That outdated English assignment about what you did over the summer at the beginning of the Semester to test competency will end up a confusing mess because of the story elements the (faulty) assignment brings with it. Now with writing that involves only story it’s even worse as people will treat it as if it's the exception from standards and structures because it’s creative.

To me it is just confusing how someone will go to write a story without having the general outline in their head.

Christopher Nolan once said that he starts writing as if he’s the one watching the movie that he wants to make, and he starts at the beginning. I think that’s exactly right though unlike Christopher Nolan I can only speak for novels (which are not novels in my head). The reason to be at the stage of writing words onto digital paper is to be able to put onto that canvas that story that you’re ALREADY experiencing and want to experience outside of your own head..

If you’re writing there’s no excuse (aside from a really good reason like writing for hire) that the story, novel, film, movie, cinematic experience hasn’t ALREADY demonstrated its worthiness as a finished product in your mind.

The first story I ever “outlined” was probably more of a “timeline”, and it was for “The Mission: Part Two” where I laid out the events of the Book of Acts with locations and names of characters in the various location, and I augmented the rest of the other characters’ details to fit into the Acts’ timeline.

I have made on a few occasions a short list of scenes for sections of one project so that I didn’t forget anything and to get them straight and in the right order because it can get complicated, but it’s because each scene needs to contribute to an overall picture that is already known in my head. I wanna make sure that I don’t forget to add a necessary scene on my way toward an established goal.

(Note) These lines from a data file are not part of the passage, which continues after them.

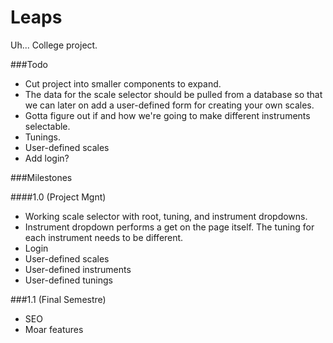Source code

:Leaps
=====

Uh... College project.

###Todo
 * Cut project into smaller components to expand.
 * The data for the scale selector should be pulled from a database so that we can later on add a user-defined form for creating your own scales.
 * Gotta figure out if and how we're going to make different instruments selectable.
 * Tunings.
 * User-defined scales
 * Add login?

###Milestones

####1.0 (Project Mgnt)
 * Working scale selector with root, tuning, and instrument dropdowns.
  * Instrument dropdown performs a get on the page itself. The tuning for each instrument needs to be different.
 * Login
  * User-defined scales
  * User-defined instruments
  * User-defined tunings
  
###1.1 (Final Semestre)
 * SEO
 * Moar features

The best example of the ideal would be from my recent fascination with Mormonism where clearly Joseph Smith had a general outline of what the Book of Mormon would be, key points, or “beats”, and the initial pages from the Book of Mormon went missing before Joseph Smith outlined another translation which “will be the same basic story but written a little differently” to cite the South Park episode “All About The Mormons”.

Those details which Joseph Smith was not able to reproduce the same a second time are the kinds of storytelling telling details where the creativity is allowed to blossom, and the creativity and innovative epiphanies really only come while discovering them inside of the “basic story”.. Those details can be overwhelming and can require some outlining, especially when cutting between one scene to another.

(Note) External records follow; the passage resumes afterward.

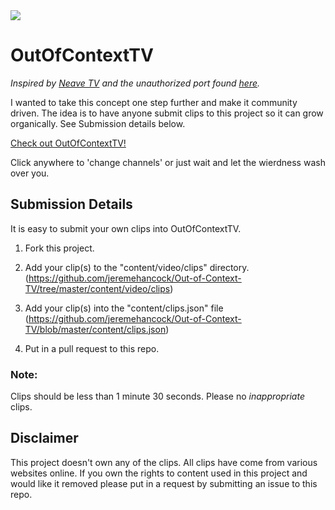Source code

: <img src="https://raw.githubusercontent.com/jeremehancock/Out-of-Context-TV/master/content/images/outofcontext-updated.png"/>

# OutOfContextTV

<i>Inspired by [Neave TV](https://neave.tv) and the unauthorized port found [here](https://github.com/Fortyseven/ChannelSurf).</i>

I wanted to take this concept one step further and make it community driven. The idea is to have anyone submit clips to this project so it can grow organically. See Submission details below.

[Check out OutOfContextTV!](https://outofcontext.dumbprojects.com)

Click anywhere to 'change channels' or just wait and let the wierdness wash over you.

## Submission Details

It is easy to submit your own clips into OutOfContextTV.

1. Fork this project.

2. Add your clip(s) to the "content/video/clips" directory. (https://github.com/jeremehancock/Out-of-Context-TV/tree/master/content/video/clips)

3. Add your clip(s) into the "content/clips.json" file (https://github.com/jeremehancock/Out-of-Context-TV/blob/master/content/clips.json)

4. Put in a pull request to this repo.

### Note:

Clips should be less than 1 minute 30 seconds. Please no <i>inappropriate</i> clips.

## Disclaimer

This project doesn't own any of the clips. All clips have come from various websites online. If you own the rights to content used in this project and would like it removed please put in a request by submitting an issue to this repo.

If I came up with a scene in my novels that was projecting past the scene I was on, then I would write out a bold sentence making sure I knew what it was in the place where it was supposed to go while writing, creating, composing. Otherwise, I just wrote the current scene and went to the scene right after in an act of discovery.

The discovery process cannot be properly explored in an outline, though I do see how putting the few details already in your head down will allow more to grow, and that’s where the “cookie-cutter” will always fail because at a certain point it becomes simply a craft and not an art.

Structure is so brilliant to focus creativity, to pass along distillations of accurate information about people’s preferences, the revenant psychology of storytelling, etc, but the “cookie cutter” method will never beat out someone in tune with their own preferences, likes and dislikes, and who is comfortable and secure in allowing their own voice and creativity fill in the details WITHIN the outline in a process of discovery that only happens while composing.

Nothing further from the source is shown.